The charts, the deflationary forces re-appearing such as retail sales down 1.2% in a month, unemployment about to rocket higher due to the temporary census jobs expiring, European financial destabilization, these event you would think trigger someone to say "we can't keep doing the same thing, we must change course".
In addition, Money supply, classically known as M3, which has been discontinued by the government tracking since 2006, has taken a nose dive not seen since the Great Depression. The web site ShadowStats still tracks M3, as shown below. This is also Deflationary.
I am starting to think, there is no way the government will do the right thing.
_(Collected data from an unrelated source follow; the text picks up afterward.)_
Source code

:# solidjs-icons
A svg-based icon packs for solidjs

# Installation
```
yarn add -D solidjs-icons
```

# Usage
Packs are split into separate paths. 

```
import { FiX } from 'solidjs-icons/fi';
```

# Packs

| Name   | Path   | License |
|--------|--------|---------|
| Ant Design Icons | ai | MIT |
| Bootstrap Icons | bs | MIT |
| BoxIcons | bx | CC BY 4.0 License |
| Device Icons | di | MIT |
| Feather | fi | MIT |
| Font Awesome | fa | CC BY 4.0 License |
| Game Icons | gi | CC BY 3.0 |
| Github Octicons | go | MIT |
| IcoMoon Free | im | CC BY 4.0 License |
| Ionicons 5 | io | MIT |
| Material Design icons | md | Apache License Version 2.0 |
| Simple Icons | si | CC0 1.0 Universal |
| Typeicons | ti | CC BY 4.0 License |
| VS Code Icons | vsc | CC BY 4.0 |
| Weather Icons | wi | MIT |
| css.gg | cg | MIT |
The government in the next few months WILL announce some crazy scheme of drunken spending to top the last year's efforts.
But as a stock trader, the question is when. I have to assume its not "tomorrow", and trade without the benefit of insider information. If the US does do something drastic, to "double down" on making the US insolvent, I fear that will be the jump the shark moment for the US.
US bond rates are down, US dollar valuation is up, world looks "bad", US, not as "bad" relatively speaking. That edge give the politicians room to double down, to in effect "use up" the good credit available to the US. Then to throw that good credit down into the debt monster in a fruitless effort to stimulate demand.
The point of this entry is to call out that if the market cracks lower, the decline is at the mercy of those who can change the game in the near term. And the US government now has the breathing space to do so. But once the credit of the US is "used up" and rates move towards 5% for 30 year bonds, the government may finally get what is seems so hell bent to accomplish, and that is cause a US solvency crisis.